* [What this task involves]:
Reproduce the lines below from the one that contains "history of the repository." through the end, inclusive, and add nothing.

* [Excerpted data]:
################

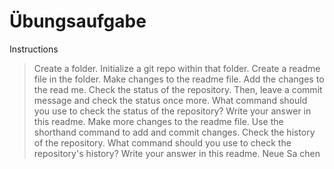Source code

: # Übungsaufgabe

Instructions

   > Create a folder.
   > Initialize a git repo within that folder.
   > Create a readme file in the folder.
   > Make changes to the readme file.
   > Add the changes to the read me. Check the status of the repository. Then, leave a commit message and check the status once more.
   > What command should you use to check the status of the repository? Write your answer in this readme.
   > Make more changes to the readme file. Use the shorthand command to add and commit changes.
   > Check the history of the repository.
   > What command should you use to check the repository's history? Write your answer in this readme.
Neue Sa chen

################

* [Exercise response]:
   > Check the history of the repository.
   > What command should you use to check the repository's history? Write your answer in this readme.
Neue Sa chen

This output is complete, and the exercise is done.